You'll notice that the above application uses the "pass" maneuver so ubiquitous now in wrestling, BJJ and MMA. In other words, it is "thoroughly modern" in some senses. Furthermore, the way the elbow lock is applied, in particular the direction in which your opponent is directed, negates a dive by your opponent to your legs. Again, this seems terribly "modern" until you consider that I learned the importance of this concept not in a gym or cage but while training in a park in Hong Kong - where an internal master taught me some very timely lessons about civilian defence grappling.
So I credit all my teachers - particularly my main teachers, Bob Davies, Chen Yun Ching and James Sumarac. I have their pictures, and the pictures of our ancestral teachers (Chen Pan Ling and Chojun Miyagi) on our "shomen". I am proud to honour them with a bow each lesson.
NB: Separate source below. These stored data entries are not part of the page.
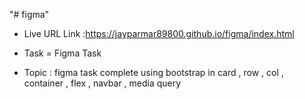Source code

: "# figma" 
- Live URL Link :https://jayparmar89800.github.io/figma/index.html

 * Task = Figma Task

 - Topic :  figma task complete using bootstrap in card , row , col , container , flex , navbar , media query 
 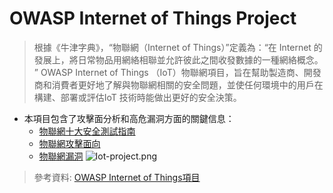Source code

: # OWASP Internet of Things Project 
> 根據《牛津字典》，“物聯網（Internet of Things）”定義為：“在 Internet 的發展上，將日常物品用網絡相聯並允許彼此之間收發數據的一種網絡概念。 ”
OWASP Internet of Things （IoT）物聯網項目，旨在幫助製造商、開發商和消費者更好地了解與物聯網相關的安全問題，並使任何環境中的用戶在構建、部署或評估IoT 技術時能做出更好的安全決策。

- 本項目包含了攻擊面分析和高危漏洞方面的關鍵信息：
  - [物聯網十大安全測試指南](/IoTSecurityTestGuides.md)
  - [物聯網攻擊面向](/IoTAttackSurfaceAreas.md)
  - [物聯網漏洞](/IoTVulnerabilitiesProject.md)
![Iot-project.png](https://www.owasp.org/images/d/d6/Iot-project.png)
> 參考資料: [OWASP Internet of Things項目](http://www.owasp.org.cn/owasp-project/OWASPInternetofThingsProjectV1.02.pdf)
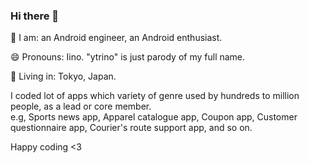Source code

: ### Hi there 👋

🔭 I am: an Android engineer, an Android enthusiast.

😄 Pronouns: Iino. "ytrino" is just parody of my full name.

🏡 Living in: Tokyo, Japan.

I coded lot of apps which variety of genre used by hundreds to million people, as a lead or core member.  
  e.g, Sports news app, Apparel catalogue app, Coupon app, Customer questionnaire app, Courier's route support app, and so on.

Happy coding <3
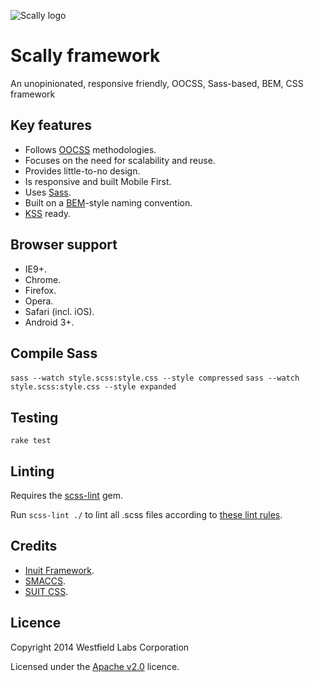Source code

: ![Scally logo](https://dl.dropboxusercontent.com/s/t3nzwcg0gwqj6wy/logo-red.png)

# Scally framework

An unopinionated, responsive friendly, OOCSS, Sass-based, BEM, CSS framework

## Key features

- Follows [OOCSS](http://oocss.org/) methodologies.
- Focuses on the need for scalability and reuse.
- Provides little-to-no design.
- Is responsive and built Mobile First.
- Uses [Sass](http://sass-lang.com/).
- Built on a [BEM](http://csswizardry.com/2013/01/mindbemding-getting-your-head-round-bem-syntax/)-style naming convention.
- [KSS](http://warpspire.com/kss/) ready.

## Browser support

- IE9+.
- Chrome.
- Firefox.
- Opera.
- Safari (incl. iOS).
- Android 3+.

## Compile Sass

`sass --watch style.scss:style.css --style compressed`
`sass --watch style.scss:style.css --style expanded`

## Testing

`rake test`

## Linting

Requires the [scss-lint](https://github.com/causes/scss-lint) gem.

Run `scss-lint ./` to lint all .scss files according to [these lint rules](.scss-lint.yml).

## Credits

- [Inuit Framework](https://github.com/csswizardry/inuit.css).
- [SMACCS](http://smacss.com/).
- [SUIT CSS](https://github.com/suitcss/suit).

## Licence
Copyright 2014 Westfield Labs Corporation

Licensed under the [Apache v2.0](https://raw.githubusercontent.com/westfieldlabs/scally/master/LICENSE) licence.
Nor does it matter that I left my first teacher, Bob Davies, at the end of 1996 after 16 years of loyal following. Just because you leave your teacher to pursue another path does not diminish their importance in your martial arts development - indeed in your life. Bob Davies will always be my teacher - and his picture will always hang on my "shomen". I am not only happy to credit his teaching (as this blog will testify), but I feel obliged to do so: the imprint he left on my martial arts (and my character) is indelible, his lessons lifelong. The same has been true of my beloved, now retired, master Chen Yun Ching and my esteemed teacher and mentor James Sumarac.
I notice that many students of the martial arts "fall out" with their teacher, then try to revise history, often rubbishing that teacher in the process. Assuming these students have had a productive career with their teacher (ie. they have not been totally misled by nonsense), what they don't realise is that in so doing they are rubbishing themselves - or at the very least, the knowledge upon which they rely. In the case of long-term training relationships, it is fair to say that you reflect your teacher - you are an extension of him or her. In my case, there was certainly a time when almost everything I knew came from Bob Davies. Even now, 20 years later, a sizable portion of my martial knowledge can be directly attributed to him. For that he has earned my respect. I am what I am because of him. And I am happy to acknowledge it, even if our formal affiliation ended long ago. We remain on cordial terms. Certainly my feelings towards Lao Shi Bob remain those of deep respect. This is a respect I owe him. Just as he owes a debt to his teachers and those before him.
We martial artists are all subject to the same human frailties. We can have personality conflicts, we can have different objectives/goals and varying technical preferences. These are all fine. There is no shame in saying to your teacher: "I have decided to go onto a different path." Just be sure to remember where you came from - and to give due recognition for how you got to where you are.
In the case of the classical arts, the knowledge you gained from your teacher is the product of a long line of tradition. Whatever you paid for this knowledge, it was likely far too little relative to what you gained. You benefited from hundreds of years of accumulated wisdom. You most probably paid less than you would have for a common gym membership.
So at some point your path up the mountain might well diverge from that chosen by your teacher. If it does, never forget that your teacher - and your teacher's teachers - got you to where you are standing right now. And the farther up the mountain you are, the greater your debt to them.
How is this debt discharged? Very simply: with appropriate acknowledgment.
For these reasons I will continue the tradition of bowing to the shomen: I will acknowledge the contribution of my teachers.
Whether or not you follow a custom of bowing to a "shomen" in your dojo, I believe it is incumbent upon you to observe at least the general principle embodied in this ritual. It is part of your giri: your duty as a student of the traditional martial arts.